Elle fait valoir que :

- la requête est insuffisamment motivée ;

- la décision attaquée ne fait pas grief et n'est donc pas susceptible de recours ;

- l'association de défense des eaux et des zones agricoles et naturelles de l'Aiguille et d'Herbemols n'a pas intérêt pour agir ;

- le moyen soulevé par la requérante n'est pas fondé.

Par un mémoire en défense, enregistré le 23 décembre 2022, le ministre de la transition écologique et de la cohésion des territoires conclut, à titre principal, au rejet de la requête comme irrecevable et, à titre subsidiaire, à son rejet au fond.

Il fait valoir que :

- la requête est insuffisamment motivée ;

- le moyen soulevé par la requérante n'est pas fondé.

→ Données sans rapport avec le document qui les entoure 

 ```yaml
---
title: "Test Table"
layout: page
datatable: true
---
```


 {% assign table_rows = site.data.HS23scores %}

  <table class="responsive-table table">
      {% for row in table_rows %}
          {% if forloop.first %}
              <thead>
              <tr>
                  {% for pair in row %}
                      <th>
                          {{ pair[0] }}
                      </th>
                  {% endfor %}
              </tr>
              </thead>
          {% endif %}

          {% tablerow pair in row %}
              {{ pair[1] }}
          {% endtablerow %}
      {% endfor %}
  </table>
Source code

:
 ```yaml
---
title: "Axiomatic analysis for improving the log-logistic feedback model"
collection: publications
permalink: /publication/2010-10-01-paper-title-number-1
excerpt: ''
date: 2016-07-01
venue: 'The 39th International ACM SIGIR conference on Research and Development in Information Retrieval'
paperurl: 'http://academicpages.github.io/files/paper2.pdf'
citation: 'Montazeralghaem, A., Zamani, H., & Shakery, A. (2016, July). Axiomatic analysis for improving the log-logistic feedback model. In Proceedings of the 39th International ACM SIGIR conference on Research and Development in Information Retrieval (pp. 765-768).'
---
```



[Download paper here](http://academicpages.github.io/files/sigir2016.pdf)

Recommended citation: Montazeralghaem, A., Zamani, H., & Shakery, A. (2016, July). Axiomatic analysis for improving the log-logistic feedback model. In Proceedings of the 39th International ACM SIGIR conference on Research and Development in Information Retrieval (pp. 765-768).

Par ordonnance du 1er février 2023, la clôture d'instruction a été fixée au 16 février 2023.

La demande d'aide juridictionnelle présentée par l'association de défense des eaux et des zones agricoles et naturelles de l'Aiguille et d'Herbemols a été rejetée par décision du 17 mars 2022.

II. Par une requête, enregistrée au greffe de la cour administrative d'appel de Bordeaux, sous le n° 22BX00251 puis au greffe de la cour administrative d'appel de Toulouse sous le n° 22TL20251 le 23 janvier 2022, et des mémoires enregistrés les 3 novembre 2022, 15 mars 2023 et 11 avril 2023, l'association de défense des eaux et des zones agricoles et naturelles de l'Aiguille et d'Herbemols, représentée par Me Le Borgne, demande à la cour dans le dernier état de ses écritures :

1°) d'annuler le jugement n° 1902487 du 23 novembre 2021 du tribunal administratif de Toulouse ;

2°) d'annuler la décision implicite du préfet du Lot du 13 janvier 2019 en tant qu'elle refuse de mettre en demeure la communauté de communes du Grand-Figeac de déposer un dossier de demande d'autorisation environnementale tenant notamment lieu de dérogation à l'interdiction de destruction d'habitats, d'individus et de perturbation d'espèces protégées ;

3°) d'enjoindre au préfet du Lot de mettre en demeure la communauté de communes du Grand Figeac de déposer un dossier de demande d'autorisation environnementale dans un délai d'un mois à compter de la notification de l'arrêt à intervenir ;

4°) de mettre à la charge solidaire de l'Etat et de la communauté de communes du Grand Figeac une somme de 1 500 euros en application de l'article L. 761-1 du code de justice administrative.

Elle soutient que :

- sa requête est suffisamment motivée ;

- l'acte contesté a un caractère décisoire et est susceptible de contestation ;

- le projet aurait dû faire l'objet d'une autorisation environnementale en application des dispositions combinées de l'alinéa 4 de l'article L. 181-1 du code de l'environnement et de l'alinéa 2 du II de l'article L. 122-1-1 du même code dès lors qu'il était soumis à évaluation environnementale, quand bien même il ne dépassait pas le seuil des 20 hectares pour la rubrique 2.1.5.0 ;

- en refusant de déposer une demande d'examen au cas par cas et en choisissant délibérément de se soumettre à évaluation environnementale, la communauté de communes du Grand Figeac s'est obligée à respecter l'ensemble des textes régissant les procédures liées à l'évaluation environnementale ;

- une dérogation " espèces et habitats protégés " aurait dû être intégrée à l'autorisation environnementale que la communauté de communes du Grand Figeac aurait dû solliciter ;

- en tout état de cause, quelle que soit la réponse à la question de savoir si une autorisation environnementale supplétive était requise pour le projet, la communauté de communes du Grand Figeac aurait dû demander une dérogation " espèces et habitats protégés " en raison de la destruction d'habitat d'espèces protégées.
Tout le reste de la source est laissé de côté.